Only one stretch of the data below is wanted: the lines from the one with "и быть атакованным" through the one with "происходят процессы атаки", repeated exactly.

[Stored items]
★ ★ ★ ★ ★

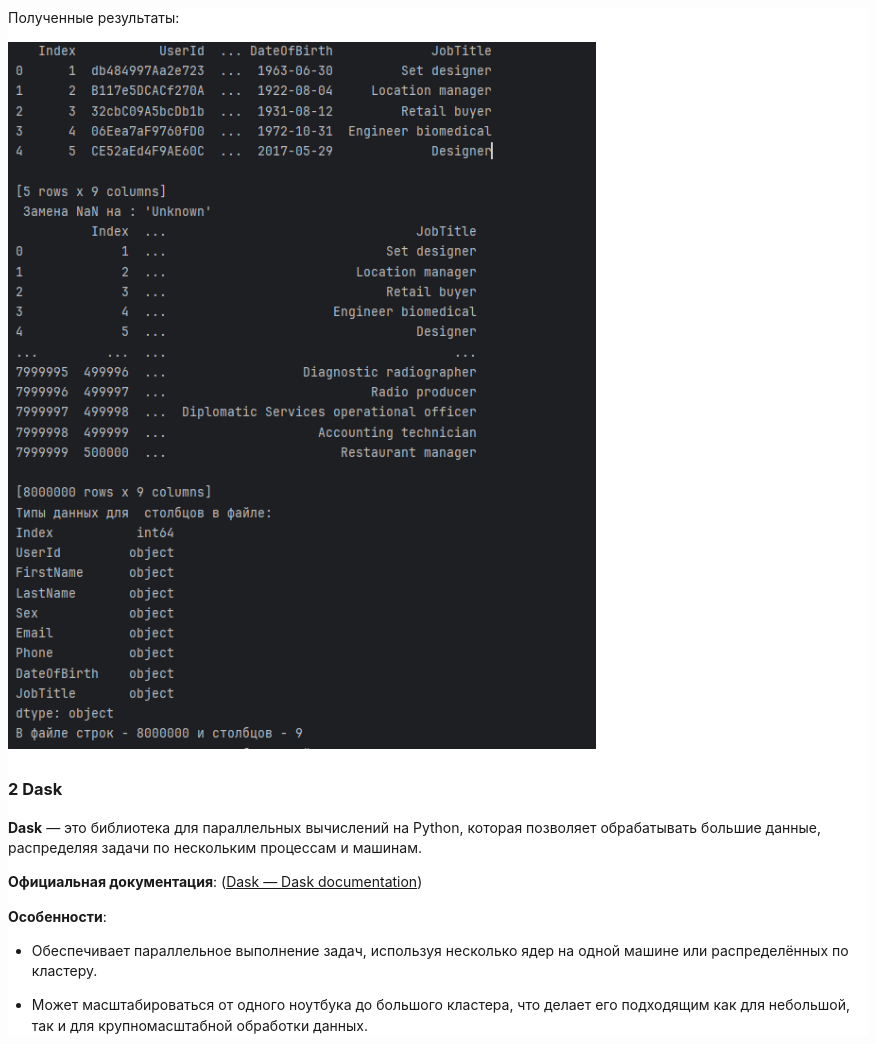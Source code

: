 Полученные результаты:

![Результаты](001.png)

### 2 Dask

**Dask** — это библиотека для параллельных вычислений на Python, которая позволяет обрабатывать большие данные, распределяя задачи по нескольким процессам и машинам.

**Официальная документация**: ([Dask — Dask documentation](https://docs.dask.org/en/stable/))

**Особенности**:

*	Обеспечивает параллельное выполнение задач, используя несколько ядер на одной машине или распределённых по кластеру.

*	Может масштабироваться от одного ноутбука до большого кластера, что делает его подходящим как для небольшой, так и для крупномасштабной обработки данных.
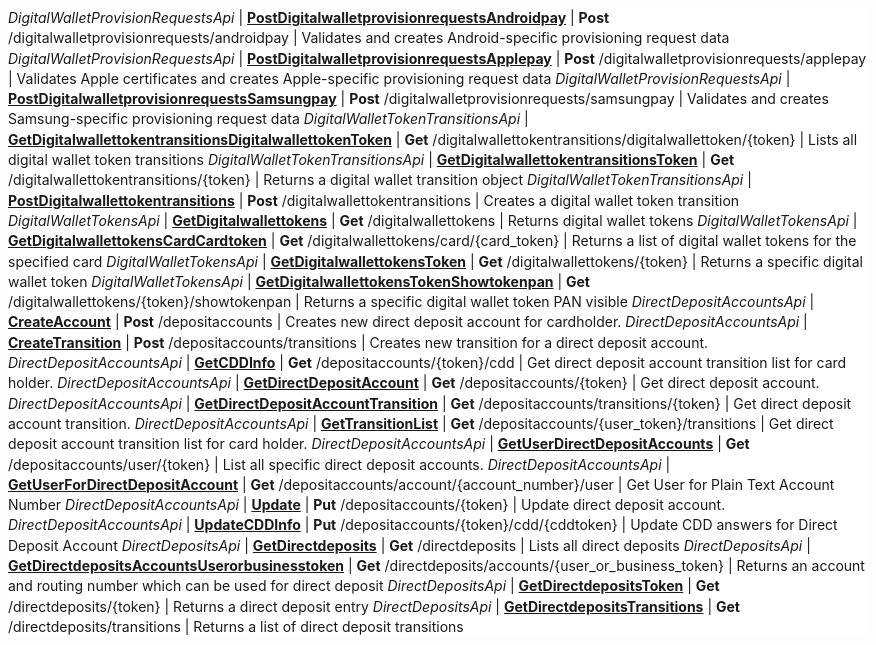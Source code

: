 *DigitalWalletProvisionRequestsApi* | [**PostDigitalwalletprovisionrequestsAndroidpay**](docs/DigitalWalletProvisionRequestsApi.md#postdigitalwalletprovisionrequestsandroidpay) | **Post** /digitalwalletprovisionrequests/androidpay | Validates and creates Android-specific provisioning request data
*DigitalWalletProvisionRequestsApi* | [**PostDigitalwalletprovisionrequestsApplepay**](docs/DigitalWalletProvisionRequestsApi.md#postdigitalwalletprovisionrequestsapplepay) | **Post** /digitalwalletprovisionrequests/applepay | Validates Apple certificates and creates Apple-specific provisioning request data
*DigitalWalletProvisionRequestsApi* | [**PostDigitalwalletprovisionrequestsSamsungpay**](docs/DigitalWalletProvisionRequestsApi.md#postdigitalwalletprovisionrequestssamsungpay) | **Post** /digitalwalletprovisionrequests/samsungpay | Validates and creates Samsung-specific provisioning request data
*DigitalWalletTokenTransitionsApi* | [**GetDigitalwallettokentransitionsDigitalwallettokenToken**](docs/DigitalWalletTokenTransitionsApi.md#getdigitalwallettokentransitionsdigitalwallettokentoken) | **Get** /digitalwallettokentransitions/digitalwallettoken/{token} | Lists all digital wallet token transitions
*DigitalWalletTokenTransitionsApi* | [**GetDigitalwallettokentransitionsToken**](docs/DigitalWalletTokenTransitionsApi.md#getdigitalwallettokentransitionstoken) | **Get** /digitalwallettokentransitions/{token} | Returns a digital wallet transition object
*DigitalWalletTokenTransitionsApi* | [**PostDigitalwallettokentransitions**](docs/DigitalWalletTokenTransitionsApi.md#postdigitalwallettokentransitions) | **Post** /digitalwallettokentransitions | Creates a digital wallet token transition
*DigitalWalletTokensApi* | [**GetDigitalwallettokens**](docs/DigitalWalletTokensApi.md#getdigitalwallettokens) | **Get** /digitalwallettokens | Returns digital wallet tokens
*DigitalWalletTokensApi* | [**GetDigitalwallettokensCardCardtoken**](docs/DigitalWalletTokensApi.md#getdigitalwallettokenscardcardtoken) | **Get** /digitalwallettokens/card/{card_token} | Returns a list of digital wallet tokens for the specified card
*DigitalWalletTokensApi* | [**GetDigitalwallettokensToken**](docs/DigitalWalletTokensApi.md#getdigitalwallettokenstoken) | **Get** /digitalwallettokens/{token} | Returns a specific digital wallet token
*DigitalWalletTokensApi* | [**GetDigitalwallettokensTokenShowtokenpan**](docs/DigitalWalletTokensApi.md#getdigitalwallettokenstokenshowtokenpan) | **Get** /digitalwallettokens/{token}/showtokenpan | Returns a specific digital wallet token PAN visible
*DirectDepositAccountsApi* | [**CreateAccount**](docs/DirectDepositAccountsApi.md#createaccount) | **Post** /depositaccounts | Creates new direct deposit account for cardholder.
*DirectDepositAccountsApi* | [**CreateTransition**](docs/DirectDepositAccountsApi.md#createtransition) | **Post** /depositaccounts/transitions | Creates new transition for a direct deposit account.
*DirectDepositAccountsApi* | [**GetCDDInfo**](docs/DirectDepositAccountsApi.md#getcddinfo) | **Get** /depositaccounts/{token}/cdd | Get direct deposit account transition list for card holder.
*DirectDepositAccountsApi* | [**GetDirectDepositAccount**](docs/DirectDepositAccountsApi.md#getdirectdepositaccount) | **Get** /depositaccounts/{token} | Get direct deposit account.
*DirectDepositAccountsApi* | [**GetDirectDepositAccountTransition**](docs/DirectDepositAccountsApi.md#getdirectdepositaccounttransition) | **Get** /depositaccounts/transitions/{token} | Get direct deposit account transition.
*DirectDepositAccountsApi* | [**GetTransitionList**](docs/DirectDepositAccountsApi.md#gettransitionlist) | **Get** /depositaccounts/{user_token}/transitions | Get direct deposit account transition list for card holder.
*DirectDepositAccountsApi* | [**GetUserDirectDepositAccounts**](docs/DirectDepositAccountsApi.md#getuserdirectdepositaccounts) | **Get** /depositaccounts/user/{token} | List all specific direct deposit accounts.
*DirectDepositAccountsApi* | [**GetUserForDirectDepositAccount**](docs/DirectDepositAccountsApi.md#getuserfordirectdepositaccount) | **Get** /depositaccounts/account/{account_number}/user | Get User for Plain Text Account Number
*DirectDepositAccountsApi* | [**Update**](docs/DirectDepositAccountsApi.md#update) | **Put** /depositaccounts/{token} | Update direct deposit account.
*DirectDepositAccountsApi* | [**UpdateCDDInfo**](docs/DirectDepositAccountsApi.md#updatecddinfo) | **Put** /depositaccounts/{token}/cdd/{cddtoken} | Update CDD answers for Direct Deposit Account
*DirectDepositsApi* | [**GetDirectdeposits**](docs/DirectDepositsApi.md#getdirectdeposits) | **Get** /directdeposits | Lists all direct deposits
*DirectDepositsApi* | [**GetDirectdepositsAccountsUserorbusinesstoken**](docs/DirectDepositsApi.md#getdirectdepositsaccountsuserorbusinesstoken) | **Get** /directdeposits/accounts/{user_or_business_token} | Returns an account and routing number which can be used for direct deposit
*DirectDepositsApi* | [**GetDirectdepositsToken**](docs/DirectDepositsApi.md#getdirectdepositstoken) | **Get** /directdeposits/{token} | Returns a direct deposit entry
*DirectDepositsApi* | [**GetDirectdepositsTransitions**](docs/DirectDepositsApi.md#getdirectdepositstransitions) | **Get** /directdeposits/transitions | Returns a list of direct deposit transitions
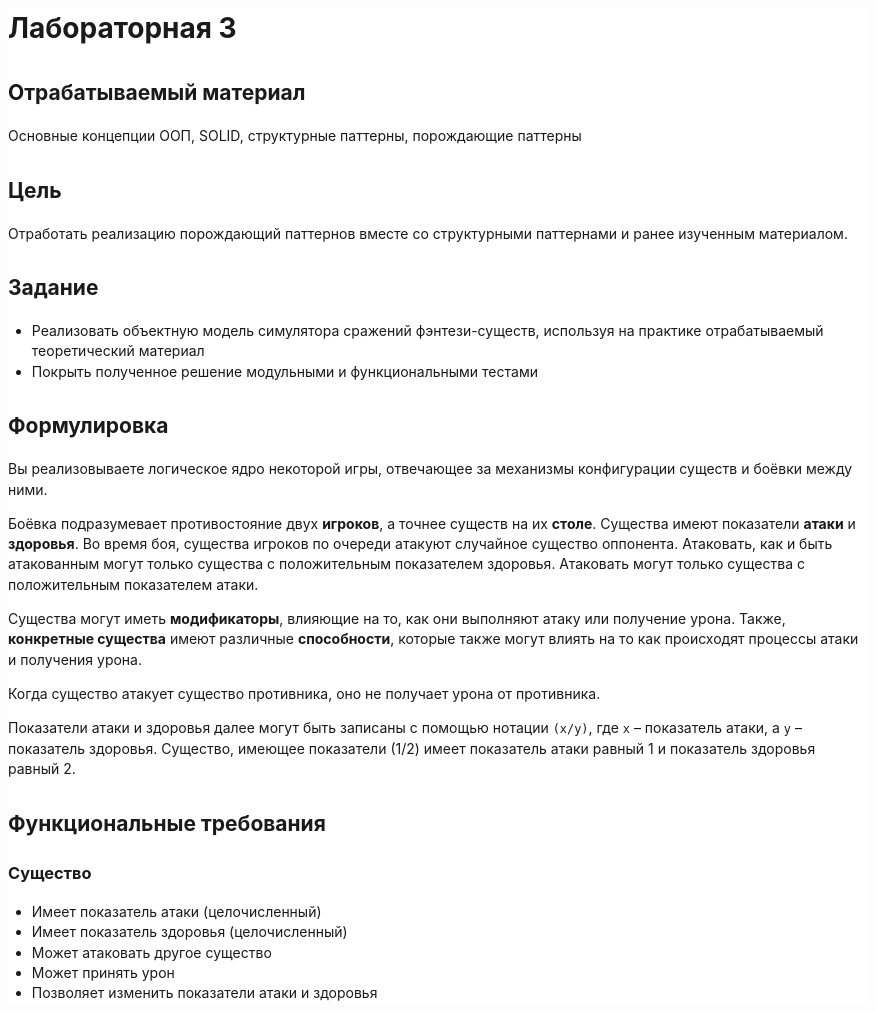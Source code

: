 # Лабораторная 3

## Отрабатываемый материал

Основные концепции ООП, SOLID, структурные паттерны, порождающие паттерны

## Цель

Отработать реализацию порождающий паттернов вместе со структурными паттернами и ранее изученным материалом.

## Задание

- Реализовать объектную модель симулятора сражений фэнтези-существ, используя на практике отрабатываемый теоретический
  материал
- Покрыть полученное решение модульными и функциональными тестами

## Формулировка

Вы реализовываете логическое ядро некоторой игры, отвечающее за механизмы конфигурации существ и боёвки между ними.

Боёвка подразумевает противостояние двух **игроков**, а точнее существ на их **столе**. Существа имеют показатели
**атаки** и **здоровья**. Во время боя, существа игроков по очереди атакуют случайное существо оппонента. Атаковать, как
и быть атакованным могут только существа с положительным показателем здоровья. Атаковать могут только существа с
положительным показателем атаки.

Существа могут иметь **модификаторы**, влияющие на то, как они выполняют атаку или получение урона. Также,
**конкретные существа** имеют различные **способности**, которые также могут влиять на то как происходят процессы атаки
и получения урона.

Когда существо атакует существо противника, оно не получает урона от противника.

Показатели атаки и здоровья далее могут быть записаны с помощью нотации `(x/y)`, где `x` – показатель атаки, а `y` –
показатель здоровья. Существо, имеющее показатели (1/2) имеет показатель атаки равный 1 и показатель здоровья равный 2.

## Функциональные требования

### Существо

- Имеет показатель атаки (целочисленный)
- Имеет показатель здоровья (целочисленный)
- Может атаковать другое существо
- Может принять урон
- Позволяет изменить показатели атаки и здоровья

★ ★ ★ ★ ★

=== WRITTEN SOLUTION ===
и быть атакованным могут только существа с положительным показателем здоровья. Атаковать могут только существа с
положительным показателем атаки.

Существа могут иметь **модификаторы**, влияющие на то, как они выполняют атаку или получение урона. Также,
**конкретные существа** имеют различные **способности**, которые также могут влиять на то как происходят процессы атаки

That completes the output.